Martin Moynihan, an authority on animal behavior who built the Smithsonian Tropical Research Institute in Panama into a world-class scientific center, died Dec. 3, 1996, in Albi, France. He was 68.

Martin joined us from Horace Mann-Lincoln School in NYC. He graduated in June 1950 with highest honors in biology. He was Phi Beta Kappa and Sigma Xi. Charles Rogers directed his senior thesis, which was illustrated by a series of exquisite bird paintings. Martin was a first-rate artist. He went on to earn his PhD in zoology the next year at Oxford. He was a postdoctoral fellow at Harvard when he accepted the Panama assignment.

Martin was a field biologist who roamed the world to observe animal behavior. He swam along with reef

squid in the warm waters off Panama, with a waterproof notebook. He undertook a study of New World monkeys that took him through South America. In recent years he had his eyes on hornbill, kingfishers, and pheasants.

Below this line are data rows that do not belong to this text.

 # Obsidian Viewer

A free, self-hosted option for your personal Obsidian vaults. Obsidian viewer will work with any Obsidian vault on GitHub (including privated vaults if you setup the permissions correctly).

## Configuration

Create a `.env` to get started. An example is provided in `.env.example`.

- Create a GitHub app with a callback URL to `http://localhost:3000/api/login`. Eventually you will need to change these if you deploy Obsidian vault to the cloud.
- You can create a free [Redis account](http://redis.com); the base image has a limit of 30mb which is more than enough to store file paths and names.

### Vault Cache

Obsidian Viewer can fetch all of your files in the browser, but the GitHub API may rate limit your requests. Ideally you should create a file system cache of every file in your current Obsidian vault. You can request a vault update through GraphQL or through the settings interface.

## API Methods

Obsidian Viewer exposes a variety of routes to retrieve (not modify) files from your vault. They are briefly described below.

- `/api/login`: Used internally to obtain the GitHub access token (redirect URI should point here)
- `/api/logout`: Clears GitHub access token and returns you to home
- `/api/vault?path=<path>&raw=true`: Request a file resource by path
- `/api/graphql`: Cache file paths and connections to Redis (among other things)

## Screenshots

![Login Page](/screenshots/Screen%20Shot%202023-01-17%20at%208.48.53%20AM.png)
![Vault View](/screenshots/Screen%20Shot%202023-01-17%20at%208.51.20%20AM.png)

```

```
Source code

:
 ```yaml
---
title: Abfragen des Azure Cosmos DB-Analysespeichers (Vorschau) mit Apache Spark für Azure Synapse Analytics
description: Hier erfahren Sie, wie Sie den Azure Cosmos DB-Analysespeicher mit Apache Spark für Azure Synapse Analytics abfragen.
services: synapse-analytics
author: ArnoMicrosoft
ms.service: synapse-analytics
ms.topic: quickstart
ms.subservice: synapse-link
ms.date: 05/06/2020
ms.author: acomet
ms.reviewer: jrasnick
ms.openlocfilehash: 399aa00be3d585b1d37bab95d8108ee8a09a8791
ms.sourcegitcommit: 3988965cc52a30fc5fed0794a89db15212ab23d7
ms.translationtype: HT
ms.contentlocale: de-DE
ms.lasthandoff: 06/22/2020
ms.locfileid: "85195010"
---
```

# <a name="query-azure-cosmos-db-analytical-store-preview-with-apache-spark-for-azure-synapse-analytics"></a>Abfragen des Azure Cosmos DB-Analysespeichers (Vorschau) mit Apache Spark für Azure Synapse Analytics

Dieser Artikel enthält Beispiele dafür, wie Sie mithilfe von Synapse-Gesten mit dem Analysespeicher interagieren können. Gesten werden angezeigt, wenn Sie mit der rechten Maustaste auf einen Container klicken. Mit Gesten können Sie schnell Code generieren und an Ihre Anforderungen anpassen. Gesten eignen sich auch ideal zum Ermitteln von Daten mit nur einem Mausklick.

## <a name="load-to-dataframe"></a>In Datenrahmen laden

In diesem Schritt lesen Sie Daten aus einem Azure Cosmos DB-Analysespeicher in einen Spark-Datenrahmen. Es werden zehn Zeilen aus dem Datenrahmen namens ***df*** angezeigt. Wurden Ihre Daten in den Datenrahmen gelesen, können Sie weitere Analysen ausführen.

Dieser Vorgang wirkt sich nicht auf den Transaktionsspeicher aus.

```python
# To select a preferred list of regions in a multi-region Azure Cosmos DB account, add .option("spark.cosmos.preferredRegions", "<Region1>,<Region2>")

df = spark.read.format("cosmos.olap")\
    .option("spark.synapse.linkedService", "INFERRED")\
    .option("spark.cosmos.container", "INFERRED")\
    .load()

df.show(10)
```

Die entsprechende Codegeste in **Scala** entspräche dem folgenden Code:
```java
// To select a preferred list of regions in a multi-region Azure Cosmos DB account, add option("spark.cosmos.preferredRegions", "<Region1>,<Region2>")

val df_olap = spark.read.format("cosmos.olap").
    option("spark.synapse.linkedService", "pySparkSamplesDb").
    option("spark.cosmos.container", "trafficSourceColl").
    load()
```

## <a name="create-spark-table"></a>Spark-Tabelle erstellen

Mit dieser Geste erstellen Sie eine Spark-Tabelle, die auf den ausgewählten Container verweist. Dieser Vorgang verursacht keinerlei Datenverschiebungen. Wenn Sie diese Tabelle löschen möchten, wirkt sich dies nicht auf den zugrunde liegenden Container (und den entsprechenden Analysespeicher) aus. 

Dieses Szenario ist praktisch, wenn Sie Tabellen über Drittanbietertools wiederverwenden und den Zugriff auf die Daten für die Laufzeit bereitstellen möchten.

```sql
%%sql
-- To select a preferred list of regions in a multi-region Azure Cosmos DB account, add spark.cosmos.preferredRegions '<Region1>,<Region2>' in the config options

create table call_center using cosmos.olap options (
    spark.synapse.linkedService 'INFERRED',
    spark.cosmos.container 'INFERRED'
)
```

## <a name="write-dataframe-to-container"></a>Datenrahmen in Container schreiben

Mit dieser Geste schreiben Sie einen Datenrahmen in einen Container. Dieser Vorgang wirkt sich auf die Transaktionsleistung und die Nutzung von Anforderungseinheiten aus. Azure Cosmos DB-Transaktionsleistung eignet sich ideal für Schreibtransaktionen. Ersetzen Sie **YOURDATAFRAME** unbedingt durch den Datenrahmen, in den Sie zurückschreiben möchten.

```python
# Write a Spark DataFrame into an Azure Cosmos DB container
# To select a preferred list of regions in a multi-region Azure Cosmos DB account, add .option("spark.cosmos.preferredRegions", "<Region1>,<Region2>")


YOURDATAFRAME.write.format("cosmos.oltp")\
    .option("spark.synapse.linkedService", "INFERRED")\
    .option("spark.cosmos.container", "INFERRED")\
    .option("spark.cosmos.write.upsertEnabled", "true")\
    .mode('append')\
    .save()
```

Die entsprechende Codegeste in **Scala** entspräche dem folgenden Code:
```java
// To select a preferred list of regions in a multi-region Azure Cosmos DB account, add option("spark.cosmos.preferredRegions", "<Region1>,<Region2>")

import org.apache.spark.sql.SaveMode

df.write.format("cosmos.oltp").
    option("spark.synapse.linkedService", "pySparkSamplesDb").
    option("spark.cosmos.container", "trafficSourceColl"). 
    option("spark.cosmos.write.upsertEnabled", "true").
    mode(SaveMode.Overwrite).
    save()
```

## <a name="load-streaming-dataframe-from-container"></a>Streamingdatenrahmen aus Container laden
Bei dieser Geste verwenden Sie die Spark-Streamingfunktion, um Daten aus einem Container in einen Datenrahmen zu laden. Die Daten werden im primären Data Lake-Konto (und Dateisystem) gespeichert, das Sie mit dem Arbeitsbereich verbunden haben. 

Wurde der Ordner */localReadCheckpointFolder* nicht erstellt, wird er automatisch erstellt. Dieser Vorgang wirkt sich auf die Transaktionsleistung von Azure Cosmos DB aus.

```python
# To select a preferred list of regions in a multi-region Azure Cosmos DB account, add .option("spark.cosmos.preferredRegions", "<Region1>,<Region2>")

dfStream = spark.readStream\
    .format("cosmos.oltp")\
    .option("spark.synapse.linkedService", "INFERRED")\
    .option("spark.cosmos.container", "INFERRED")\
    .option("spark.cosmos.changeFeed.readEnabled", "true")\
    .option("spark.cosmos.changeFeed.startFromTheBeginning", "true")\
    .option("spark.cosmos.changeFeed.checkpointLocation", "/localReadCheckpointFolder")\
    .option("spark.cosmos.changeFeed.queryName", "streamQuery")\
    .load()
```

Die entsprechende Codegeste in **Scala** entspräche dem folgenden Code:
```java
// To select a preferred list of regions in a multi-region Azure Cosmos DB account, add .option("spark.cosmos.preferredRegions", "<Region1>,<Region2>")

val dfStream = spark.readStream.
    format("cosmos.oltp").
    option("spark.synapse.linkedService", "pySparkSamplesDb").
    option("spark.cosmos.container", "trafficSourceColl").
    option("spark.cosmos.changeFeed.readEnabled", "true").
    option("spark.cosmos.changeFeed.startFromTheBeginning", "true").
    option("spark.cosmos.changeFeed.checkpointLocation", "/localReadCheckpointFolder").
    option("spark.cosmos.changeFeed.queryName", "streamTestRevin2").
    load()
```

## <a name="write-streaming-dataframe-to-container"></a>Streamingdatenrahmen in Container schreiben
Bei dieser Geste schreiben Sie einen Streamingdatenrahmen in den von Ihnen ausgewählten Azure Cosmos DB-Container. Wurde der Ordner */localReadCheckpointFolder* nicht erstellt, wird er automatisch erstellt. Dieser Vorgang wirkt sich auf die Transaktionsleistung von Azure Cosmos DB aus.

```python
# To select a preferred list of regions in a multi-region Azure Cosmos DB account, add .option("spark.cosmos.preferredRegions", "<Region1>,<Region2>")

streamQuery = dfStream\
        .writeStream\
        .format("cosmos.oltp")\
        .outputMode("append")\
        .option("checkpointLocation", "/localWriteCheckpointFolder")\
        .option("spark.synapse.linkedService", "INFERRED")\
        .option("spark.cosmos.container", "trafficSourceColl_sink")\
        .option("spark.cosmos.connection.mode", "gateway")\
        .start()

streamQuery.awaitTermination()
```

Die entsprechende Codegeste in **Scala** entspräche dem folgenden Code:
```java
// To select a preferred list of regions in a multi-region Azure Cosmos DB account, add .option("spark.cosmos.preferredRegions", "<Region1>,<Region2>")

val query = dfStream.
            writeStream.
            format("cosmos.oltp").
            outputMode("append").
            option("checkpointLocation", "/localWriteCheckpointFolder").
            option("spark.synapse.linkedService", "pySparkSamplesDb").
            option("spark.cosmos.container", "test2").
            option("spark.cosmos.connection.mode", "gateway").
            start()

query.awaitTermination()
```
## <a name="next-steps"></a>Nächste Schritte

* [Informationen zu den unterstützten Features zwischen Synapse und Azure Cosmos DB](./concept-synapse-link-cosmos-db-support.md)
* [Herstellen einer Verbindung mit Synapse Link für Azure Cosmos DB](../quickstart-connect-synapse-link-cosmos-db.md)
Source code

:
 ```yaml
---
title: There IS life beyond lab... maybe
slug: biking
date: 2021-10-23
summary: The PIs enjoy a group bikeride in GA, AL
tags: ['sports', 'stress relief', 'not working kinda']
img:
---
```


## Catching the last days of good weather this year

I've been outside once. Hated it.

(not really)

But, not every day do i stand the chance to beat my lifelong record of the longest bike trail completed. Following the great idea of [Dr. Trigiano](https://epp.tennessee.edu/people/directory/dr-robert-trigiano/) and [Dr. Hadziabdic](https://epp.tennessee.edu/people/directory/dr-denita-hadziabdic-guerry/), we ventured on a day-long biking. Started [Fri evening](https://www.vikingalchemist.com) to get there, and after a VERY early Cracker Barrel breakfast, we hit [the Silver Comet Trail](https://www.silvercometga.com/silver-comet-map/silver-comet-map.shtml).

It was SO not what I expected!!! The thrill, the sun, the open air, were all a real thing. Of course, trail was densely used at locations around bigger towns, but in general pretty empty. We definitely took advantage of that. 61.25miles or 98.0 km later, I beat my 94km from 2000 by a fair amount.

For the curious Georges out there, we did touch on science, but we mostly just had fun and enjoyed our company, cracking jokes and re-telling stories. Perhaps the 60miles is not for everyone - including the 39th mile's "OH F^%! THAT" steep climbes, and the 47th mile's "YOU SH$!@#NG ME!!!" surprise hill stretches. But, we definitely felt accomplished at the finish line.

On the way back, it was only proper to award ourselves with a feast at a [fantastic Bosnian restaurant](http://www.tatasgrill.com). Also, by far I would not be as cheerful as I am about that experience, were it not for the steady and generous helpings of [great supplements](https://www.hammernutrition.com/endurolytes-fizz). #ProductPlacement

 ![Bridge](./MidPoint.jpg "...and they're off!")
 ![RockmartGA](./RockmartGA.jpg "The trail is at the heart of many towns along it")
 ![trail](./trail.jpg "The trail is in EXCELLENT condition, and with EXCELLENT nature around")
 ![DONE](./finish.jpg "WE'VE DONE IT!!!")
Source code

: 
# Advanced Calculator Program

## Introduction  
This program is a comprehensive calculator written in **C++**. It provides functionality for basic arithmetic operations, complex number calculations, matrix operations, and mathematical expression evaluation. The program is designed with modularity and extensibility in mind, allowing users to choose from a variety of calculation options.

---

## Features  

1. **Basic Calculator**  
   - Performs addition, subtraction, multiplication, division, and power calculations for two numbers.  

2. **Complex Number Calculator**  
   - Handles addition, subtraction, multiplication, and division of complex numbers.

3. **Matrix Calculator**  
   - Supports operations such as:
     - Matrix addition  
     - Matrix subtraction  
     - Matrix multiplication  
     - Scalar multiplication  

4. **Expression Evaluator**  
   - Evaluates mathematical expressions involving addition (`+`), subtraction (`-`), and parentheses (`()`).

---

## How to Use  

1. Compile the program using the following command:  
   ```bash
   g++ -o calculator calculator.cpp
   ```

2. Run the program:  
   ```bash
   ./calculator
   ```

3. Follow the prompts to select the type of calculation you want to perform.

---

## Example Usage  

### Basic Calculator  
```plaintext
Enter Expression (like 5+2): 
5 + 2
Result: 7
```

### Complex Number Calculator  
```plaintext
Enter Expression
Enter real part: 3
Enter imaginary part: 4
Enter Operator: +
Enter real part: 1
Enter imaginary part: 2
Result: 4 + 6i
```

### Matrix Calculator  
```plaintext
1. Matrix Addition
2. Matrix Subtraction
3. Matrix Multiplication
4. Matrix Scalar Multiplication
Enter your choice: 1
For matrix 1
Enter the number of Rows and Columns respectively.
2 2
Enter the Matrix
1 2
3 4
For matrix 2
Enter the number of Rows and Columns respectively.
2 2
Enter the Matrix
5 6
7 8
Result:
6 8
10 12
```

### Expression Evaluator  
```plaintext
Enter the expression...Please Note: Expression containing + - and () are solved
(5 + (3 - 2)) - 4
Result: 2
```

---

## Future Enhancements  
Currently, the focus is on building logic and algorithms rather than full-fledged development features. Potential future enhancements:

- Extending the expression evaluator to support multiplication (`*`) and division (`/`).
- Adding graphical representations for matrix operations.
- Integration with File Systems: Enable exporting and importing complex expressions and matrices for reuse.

His scores of papers on evolution and animal communication appeared in the Journal of Theoretical Biology and other scientific publications. Among his books were The New World Primates: Adaptive Radiation and the Evolution of Social Behavior, Languages and Intelligence, and Communication and Non-Communication Among Cephalopods. He received the Smithsonian's Joseph Henry Medal, among many honors, and was named consultant to the Museum of Natural History in Paris.

To his widow, Olga F. Linares, and to his colleague Egbert Leigh '62, the class extends its deepest sympathy.